• PROBLEM DESCRIPTION
When you restate the records, do so word for word and omit any picture they contain.

[Collection entries]
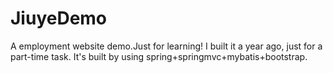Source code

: # JiuyeDemo
A employment website demo.Just for learning! I built it a year ago, just for a part-time task. It's built by using spring+springmvc+mybatis+bootstrap.
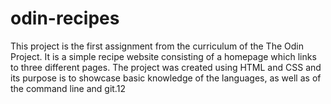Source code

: # odin-recipes
This project is the first assignment from the curriculum of the The Odin Project. It is a simple recipe website consisting of a homepage which links to three different pages.
The project was created using HTML and CSS and its purpose is to showcase basic knowledge of the languages, as well as of the command line and git.12
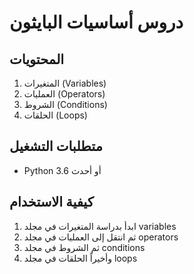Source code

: # دروس أساسيات البايثون

## المحتويات
1. المتغيرات (Variables)
2. العمليات (Operators)
3. الشروط (Conditions)
4. الحلقات (Loops)

## متطلبات التشغيل
- Python 3.6 أو أحدث

## كيفية الاستخدام
1. ابدأ بدراسة المتغيرات في مجلد variables
2. ثم انتقل إلى العمليات في مجلد operators
3. ثم الشروط في مجلد conditions
4. وأخيراً الحلقات في مجلد loops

• ANSWER SECTION
Source code

: # JiuyeDemo
A employment website demo.Just for learning! I built it a year ago, just for a part-time task. It's built by using spring+springmvc+mybatis+bootstrap.
Source code

: # odin-recipes
This project is the first assignment from the curriculum of the The Odin Project. It is a simple recipe website consisting of a homepage which links to three different pages.
The project was created using HTML and CSS and its purpose is to showcase basic knowledge of the languages, as well as of the command line and git.12
Source code

: # دروس أساسيات البايثون

## المحتويات
1. المتغيرات (Variables)
2. العمليات (Operators)
3. الشروط (Conditions)
4. الحلقات (Loops)

## متطلبات التشغيل
- Python 3.6 أو أحدث

## كيفية الاستخدام
1. ابدأ بدراسة المتغيرات في مجلد variables
2. ثم انتقل إلى العمليات في مجلد operators
3. ثم الشروط في مجلد conditions
4. وأخيراً الحلقات في مجلد loops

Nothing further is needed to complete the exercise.